Work instructions >> Go to the line containing "## Properties" in the records below and print it and every following line exactly, on through the line containing "报道称，扎哈罗娃在一档电视节", then stop.

★ ★ ★ ★ ★

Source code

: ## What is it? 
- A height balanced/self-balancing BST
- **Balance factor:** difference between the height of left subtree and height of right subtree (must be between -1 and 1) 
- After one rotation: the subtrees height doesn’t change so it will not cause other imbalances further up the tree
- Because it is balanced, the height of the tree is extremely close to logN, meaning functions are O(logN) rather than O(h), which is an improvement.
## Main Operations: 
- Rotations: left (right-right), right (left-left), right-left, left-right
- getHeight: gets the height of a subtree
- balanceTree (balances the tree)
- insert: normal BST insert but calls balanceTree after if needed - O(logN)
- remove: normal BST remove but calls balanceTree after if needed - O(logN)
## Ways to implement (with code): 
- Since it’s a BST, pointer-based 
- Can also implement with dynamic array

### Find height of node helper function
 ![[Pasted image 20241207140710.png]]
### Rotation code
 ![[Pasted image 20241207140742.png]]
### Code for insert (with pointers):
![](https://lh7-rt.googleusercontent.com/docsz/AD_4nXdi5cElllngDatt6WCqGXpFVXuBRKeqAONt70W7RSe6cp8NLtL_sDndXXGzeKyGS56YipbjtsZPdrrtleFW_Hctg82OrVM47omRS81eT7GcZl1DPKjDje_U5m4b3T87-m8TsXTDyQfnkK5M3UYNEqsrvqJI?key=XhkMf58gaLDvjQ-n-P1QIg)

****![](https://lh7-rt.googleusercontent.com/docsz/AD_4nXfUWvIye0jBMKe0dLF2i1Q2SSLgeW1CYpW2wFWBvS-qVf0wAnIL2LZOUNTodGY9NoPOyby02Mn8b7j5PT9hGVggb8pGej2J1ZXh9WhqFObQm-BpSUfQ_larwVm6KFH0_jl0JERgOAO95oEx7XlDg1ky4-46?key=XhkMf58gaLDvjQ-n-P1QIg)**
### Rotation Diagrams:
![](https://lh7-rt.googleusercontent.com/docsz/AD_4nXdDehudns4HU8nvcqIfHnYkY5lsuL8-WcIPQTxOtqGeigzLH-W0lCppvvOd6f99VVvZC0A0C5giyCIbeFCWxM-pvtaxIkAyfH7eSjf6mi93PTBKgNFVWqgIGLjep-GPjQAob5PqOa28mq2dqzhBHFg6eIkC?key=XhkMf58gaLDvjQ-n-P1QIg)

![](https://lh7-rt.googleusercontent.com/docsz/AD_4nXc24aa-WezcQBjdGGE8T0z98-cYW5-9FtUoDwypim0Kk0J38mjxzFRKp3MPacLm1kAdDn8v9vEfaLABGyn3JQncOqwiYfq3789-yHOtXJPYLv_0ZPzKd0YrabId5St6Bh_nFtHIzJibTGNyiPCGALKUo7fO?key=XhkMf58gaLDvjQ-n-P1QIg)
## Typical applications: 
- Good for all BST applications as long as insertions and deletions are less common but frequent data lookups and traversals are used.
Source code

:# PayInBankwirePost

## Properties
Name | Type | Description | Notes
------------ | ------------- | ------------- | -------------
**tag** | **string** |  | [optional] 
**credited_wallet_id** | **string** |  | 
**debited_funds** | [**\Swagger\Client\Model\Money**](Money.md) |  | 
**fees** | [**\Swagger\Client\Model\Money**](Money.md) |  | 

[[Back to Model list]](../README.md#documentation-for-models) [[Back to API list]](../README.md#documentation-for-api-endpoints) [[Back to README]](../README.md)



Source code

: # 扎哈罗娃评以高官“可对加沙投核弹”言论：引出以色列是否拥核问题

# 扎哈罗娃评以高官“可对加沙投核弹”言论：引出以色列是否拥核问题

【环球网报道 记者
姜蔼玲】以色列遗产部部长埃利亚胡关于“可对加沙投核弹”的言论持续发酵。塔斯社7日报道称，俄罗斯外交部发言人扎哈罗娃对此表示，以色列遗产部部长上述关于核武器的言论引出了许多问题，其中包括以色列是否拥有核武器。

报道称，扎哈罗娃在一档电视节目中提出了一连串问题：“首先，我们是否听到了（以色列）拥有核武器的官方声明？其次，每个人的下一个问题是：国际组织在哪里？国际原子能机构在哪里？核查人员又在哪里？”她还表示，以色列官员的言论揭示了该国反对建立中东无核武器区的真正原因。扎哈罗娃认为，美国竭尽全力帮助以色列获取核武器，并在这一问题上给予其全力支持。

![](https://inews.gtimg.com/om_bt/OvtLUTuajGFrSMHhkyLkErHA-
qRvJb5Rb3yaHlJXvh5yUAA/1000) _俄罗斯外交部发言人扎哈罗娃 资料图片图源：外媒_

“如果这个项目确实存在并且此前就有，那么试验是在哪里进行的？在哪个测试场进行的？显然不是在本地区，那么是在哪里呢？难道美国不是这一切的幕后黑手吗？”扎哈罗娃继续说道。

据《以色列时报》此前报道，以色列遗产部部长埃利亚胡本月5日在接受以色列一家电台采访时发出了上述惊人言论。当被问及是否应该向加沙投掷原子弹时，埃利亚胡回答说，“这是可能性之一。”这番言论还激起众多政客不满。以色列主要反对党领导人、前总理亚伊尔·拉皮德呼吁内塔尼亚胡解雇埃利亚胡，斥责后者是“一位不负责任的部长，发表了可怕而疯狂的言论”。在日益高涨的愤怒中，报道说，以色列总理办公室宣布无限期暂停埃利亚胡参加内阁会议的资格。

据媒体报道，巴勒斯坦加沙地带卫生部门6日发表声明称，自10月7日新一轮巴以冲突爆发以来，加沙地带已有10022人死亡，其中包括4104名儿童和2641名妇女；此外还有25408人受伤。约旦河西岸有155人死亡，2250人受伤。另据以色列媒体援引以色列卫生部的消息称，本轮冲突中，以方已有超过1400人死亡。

★ ★ ★ ★ ★

Answer section >>
## Properties
Name | Type | Description | Notes
------------ | ------------- | ------------- | -------------
**tag** | **string** |  | [optional] 
**credited_wallet_id** | **string** |  | 
**debited_funds** | [**\Swagger\Client\Model\Money**](Money.md) |  | 
**fees** | [**\Swagger\Client\Model\Money**](Money.md) |  | 

[[Back to Model list]](../README.md#documentation-for-models) [[Back to API list]](../README.md#documentation-for-api-endpoints) [[Back to README]](../README.md)



Source code

: # 扎哈罗娃评以高官“可对加沙投核弹”言论：引出以色列是否拥核问题

# 扎哈罗娃评以高官“可对加沙投核弹”言论：引出以色列是否拥核问题

【环球网报道 记者
姜蔼玲】以色列遗产部部长埃利亚胡关于“可对加沙投核弹”的言论持续发酵。塔斯社7日报道称，俄罗斯外交部发言人扎哈罗娃对此表示，以色列遗产部部长上述关于核武器的言论引出了许多问题，其中包括以色列是否拥有核武器。

报道称，扎哈罗娃在一档电视节目中提出了一连串问题：“首先，我们是否听到了（以色列）拥有核武器的官方声明？其次，每个人的下一个问题是：国际组织在哪里？国际原子能机构在哪里？核查人员又在哪里？”她还表示，以色列官员的言论揭示了该国反对建立中东无核武器区的真正原因。扎哈罗娃认为，美国竭尽全力帮助以色列获取核武器，并在这一问题上给予其全力支持。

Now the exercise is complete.